Friday, September 05, 2008

Permissions bug in OS X 10.5 - unable to update applications

I hate OS X permissions problems.

There were enough of them before Apple introduced ACLs in 10.4 alongside UNIX permissions. The dual parallel systems hasn't made things any easier.

Evil apps, like just about anything that Adobe makes or anything that uses a VISE installer, are prone to wreck permissions. Rumor has it that using "apply to enclosed items" changes to the Application and Utilities folders can have unexpected consequences.

To add injury to insult, running "Repair Permissions" from the OS X disk utility app never seems to fix anything. (I think that's a Potemkin application).

So, I had a permissions problem. Again.
Since upgrading to 10.5, when I try to update applications by dropping new versions into my (all user) Applications folder I get this message -- despite entering my admin credentials on request: "The operation cannot be completed because you do not have sufficient privileges for some of the items."

The target application will be partly removed at this point.
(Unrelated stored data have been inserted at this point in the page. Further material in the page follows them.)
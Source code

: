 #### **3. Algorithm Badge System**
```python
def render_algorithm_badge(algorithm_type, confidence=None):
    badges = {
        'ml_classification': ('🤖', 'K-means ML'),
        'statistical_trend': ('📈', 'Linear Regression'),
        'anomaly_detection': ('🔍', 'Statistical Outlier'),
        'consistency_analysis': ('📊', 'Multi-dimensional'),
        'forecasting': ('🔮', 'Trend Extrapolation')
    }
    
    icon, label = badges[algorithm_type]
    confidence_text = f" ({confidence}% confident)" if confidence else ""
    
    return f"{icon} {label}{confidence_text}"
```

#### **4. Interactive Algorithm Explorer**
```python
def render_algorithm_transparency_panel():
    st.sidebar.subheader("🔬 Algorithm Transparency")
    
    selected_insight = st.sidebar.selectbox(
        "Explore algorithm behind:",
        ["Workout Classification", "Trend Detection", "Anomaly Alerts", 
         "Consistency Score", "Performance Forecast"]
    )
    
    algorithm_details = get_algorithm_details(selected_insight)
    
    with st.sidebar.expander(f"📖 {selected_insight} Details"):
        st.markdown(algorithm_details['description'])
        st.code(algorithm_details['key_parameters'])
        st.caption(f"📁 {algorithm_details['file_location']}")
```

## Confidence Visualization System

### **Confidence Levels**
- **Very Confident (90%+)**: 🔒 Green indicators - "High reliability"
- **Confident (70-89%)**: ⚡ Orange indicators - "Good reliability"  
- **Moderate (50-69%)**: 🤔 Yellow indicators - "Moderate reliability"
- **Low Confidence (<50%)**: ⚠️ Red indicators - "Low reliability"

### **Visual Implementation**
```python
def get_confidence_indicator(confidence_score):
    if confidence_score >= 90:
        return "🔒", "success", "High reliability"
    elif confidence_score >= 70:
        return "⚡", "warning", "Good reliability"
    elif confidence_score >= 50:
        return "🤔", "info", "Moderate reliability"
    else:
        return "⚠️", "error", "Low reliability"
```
I have to delete it (no problems) and then drop the new one on.

A minor annoyance, but aggravating.

I figured I'd have to fix it sooner or later, but today my daughter complained that her evil Flash using kid sites were crashing. Time to update Adobe's little OS X virus, aka Flash. Except I was getting Access denied errors from the evil VISE (of course) installer. I'd already tried repairing permissions, so I knew I had to do more.

Others had run into the same problem: Apple - Support - Discussions - The operation cannot be completed - you .... VK (level 4!) advised (modified slightly here):
... sounds like you have incorrect permissions and ACLs on your Applications folder.
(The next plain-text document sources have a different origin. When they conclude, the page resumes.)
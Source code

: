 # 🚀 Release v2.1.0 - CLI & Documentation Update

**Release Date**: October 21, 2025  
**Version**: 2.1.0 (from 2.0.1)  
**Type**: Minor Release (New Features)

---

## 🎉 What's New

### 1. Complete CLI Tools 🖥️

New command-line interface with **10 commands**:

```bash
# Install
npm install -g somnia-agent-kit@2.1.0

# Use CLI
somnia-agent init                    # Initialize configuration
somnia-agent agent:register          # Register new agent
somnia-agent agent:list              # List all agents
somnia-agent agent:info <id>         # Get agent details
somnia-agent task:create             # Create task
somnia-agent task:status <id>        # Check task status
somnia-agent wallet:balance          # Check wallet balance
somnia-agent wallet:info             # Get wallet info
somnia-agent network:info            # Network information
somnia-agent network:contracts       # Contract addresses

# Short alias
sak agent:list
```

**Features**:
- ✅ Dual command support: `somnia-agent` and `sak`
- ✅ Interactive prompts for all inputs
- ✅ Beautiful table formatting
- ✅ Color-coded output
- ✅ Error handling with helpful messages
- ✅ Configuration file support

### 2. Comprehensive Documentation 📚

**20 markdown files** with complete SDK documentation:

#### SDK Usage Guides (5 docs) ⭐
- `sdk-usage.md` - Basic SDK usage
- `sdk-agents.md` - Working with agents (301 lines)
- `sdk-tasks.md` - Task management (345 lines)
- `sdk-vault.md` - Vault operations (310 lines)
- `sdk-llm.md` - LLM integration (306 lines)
Run the following terminal commands from an admin account ... copy and paste the commands into a terminal window.

sudo chown -R root:admin /Applications
(This will reset the ownership on /Applications to system defaults.)

You'll have to enter your admin password when its requested. You won't see anything when you enter it. These tasks can take a few minutes to complete, so just wait -- there's no progress dialog. Depending how long execution takes you may need to reenter your password. Wait for the prompt to return before entering commands.
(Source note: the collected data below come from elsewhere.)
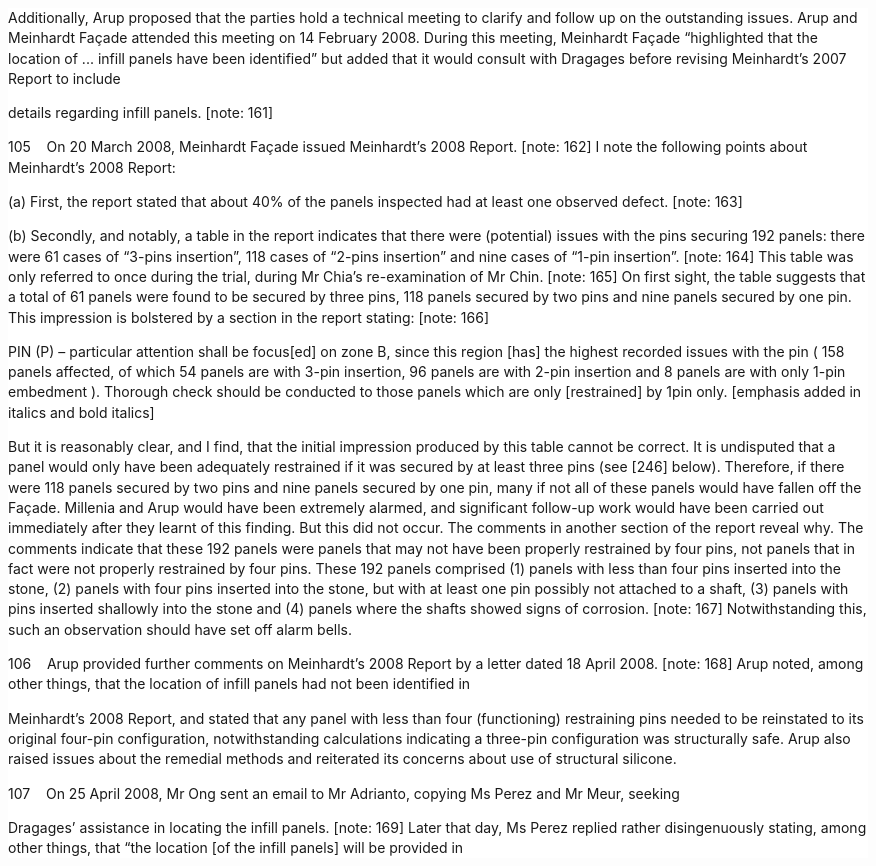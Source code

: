 Additionally, Arup proposed that the parties hold a technical meeting to clarify and follow up on the outstanding issues. Arup and Meinhardt Façade attended this meeting on 14 February 2008. During this meeting, Meinhardt Façade “highlighted that the location of ... infill panels have been identified” but added that it would consult with Dragages before revising Meinhardt’s 2007 Report to include 

details regarding infill panels. [note: 161] 

105    On 20 March 2008, Meinhardt Façade issued Meinhardt’s 2008 Report. [note: 162] I note the following points about Meinhardt’s 2008 Report: 


 (a) First, the report stated that about 40% of the panels inspected had at least one observed defect. [note: 163] 

 (b) Secondly, and notably, a table in the report indicates that there were (potential) issues with the pins securing 192 panels: there were 61 cases of “3-pins insertion”, 118 cases of “2-pins insertion” and nine cases of “1-pin insertion”. [note: 164] This table was only referred to once during the trial, during Mr Chia’s re-examination of Mr Chin. [note: 165] On first sight, the table suggests that a total of 61 panels were found to be secured by three pins, 118 panels secured by two pins and nine panels secured by one pin. This impression is bolstered by a section in the report stating: [note: 166] 

 PIN (P) – particular attention shall be focus[ed] on zone B, since this region [has] the highest recorded issues with the pin ( 158 panels affected, of which 54 panels are with 3-pin insertion, 96 panels are with 2-pin insertion and 8 panels are with only 1-pin embedment ). Thorough check should be conducted to those panels which are only [restrained] by 1pin only. [emphasis added in italics and bold italics] 

 But it is reasonably clear, and I find, that the initial impression produced by this table cannot be correct. It is undisputed that a panel would only have been adequately restrained if it was secured by at least three pins (see [246] below). Therefore, if there were 118 panels secured by two pins and nine panels secured by one pin, many if not all of these panels would have fallen off the Façade. Millenia and Arup would have been extremely alarmed, and significant follow-up work would have been carried out immediately after they learnt of this finding. But this did not occur. The comments in another section of the report reveal why. The comments indicate that these 192 panels were panels that may not have been properly restrained by four pins, not panels that in fact were not properly restrained by four pins. These 192 panels comprised (1) panels with less than four pins inserted into the stone, (2) panels with four pins inserted into the stone, but with at least one pin possibly not attached to a shaft, (3) panels with pins inserted shallowly into the stone and (4) panels where the shafts showed signs of corrosion. [note: 167] Notwithstanding this, such an observation should have set off alarm bells. 

106    Arup provided further comments on Meinhardt’s 2008 Report by a letter dated 18 April 2008. [note: 168] Arup noted, among other things, that the location of infill panels had not been identified in 

Meinhardt’s 2008 Report, and stated that any panel with less than four (functioning) restraining pins needed to be reinstated to its original four-pin configuration, notwithstanding calculations indicating a three-pin configuration was structurally safe. Arup also raised issues about the remedial methods and reiterated its concerns about use of structural silicone. 

107    On 25 April 2008, Mr Ong sent an email to Mr Adrianto, copying Ms Perez and Mr Meur, seeking 

Dragages’ assistance in locating the infill panels. [note: 169] Later that day, Ms Perez replied rather disingenuously stating, among other things, that “the location [of the infill panels] will be provided in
sudo chmod -R g+w,+X /Applications
(this should set unix permissions correctly)


sudo chmod -RN /Applications
(this will delete all ACLs from everything in /Applications)


sudo chmod +a "everyone deny delete" /Applications /Applications/Utilities
(this will put the necessary ACLs back where they belong)
I tried installing the latest version of Onyx to see if it had a bundled fix, but it didn't. So, with some reluctance, I followed the above.

I then did a safe boot restart, then a regular restart, and then I ran repair permissions from Disk Utility. DU didn't like the settings VK recommended -- it changed many of them. I'm not sure who's right here, because an evil app can mess up the permissions database (Ex. an Adobe product) and repair permissions might be getting bad advice.

After that I run Adobe's Flash Installer (drag it from the DMG file to run it). It still gave me access errors, but I was pretty sure I'd removed all Flash stuff by hand. I suspect Adobe's Flash uninstaller is old.

I tried the Flash 9 for Intell installer again (drag it from DMG file to run) and this time I didn't get any privilege warnings.

So now I'll see how my next app update goes. Next step is probably a clean install.

Non-geeks don't have a chance with this stuff - or bad design?
  1. Having both ACLs and BSD permissions at the same time is just asking for trouble.
  2. It's wrong that badly behaved installers should be able to wreck permissions. (Apple should at least put up a warning ... something like ... "this ill-bred Adobe product is going to wreck your system, we recommend Aperture instead ..."
  3. Repair permissions ought to work better than it does. It shouldn't be getting its settings from a corruptible source.
Update 11/20/08: Some better fixes have been discovered.

Update 9/16/10: The official fix.


Matthias said...

Have the same problems here with DevonThink and EyeTV updates... ran all of your suggestions, and still does not work...

Any ideas + tricks are welcome.


John Gordon said...

I haven't seen the bug recently, but I doubt it's really fixed.

I think sooner or later Apple might fix it, but, true to form, they won't tell us.

If they do fix it, we'll probably make us run disk utility to implement the fix, but they won't tell us that either.


DevonThink support is pretty good. Maybe see if they have ideas? You could point them to this blog post too. If they come up with a fix I'd love to hear!

William Burke said...

I have the fall 2013 latest version of iMac, dual core, and everything.

In Maveriks, there is an enduring problem with a file in Library/printer whic
h occurs with astounding regularity. I own no printer, nor has any printer ever been connected to my computer.

I cannot comprehend what's really going on; I can run file permissions every ten minutes, and the very same corrupted file will be there again.

I mean how fucked-up is that? The result is frozen test blocks, eternally-spinning beachballs.

My fondest wish is that Apple would spin off OS X and concentrate on their cash cow, iPhone, and contract OS X to someone who can write much better code... But might the issue reside in a much earlier OS X built
to be much more usable.

I can't grasp why one a printer file is so commonly found without ever ever using it.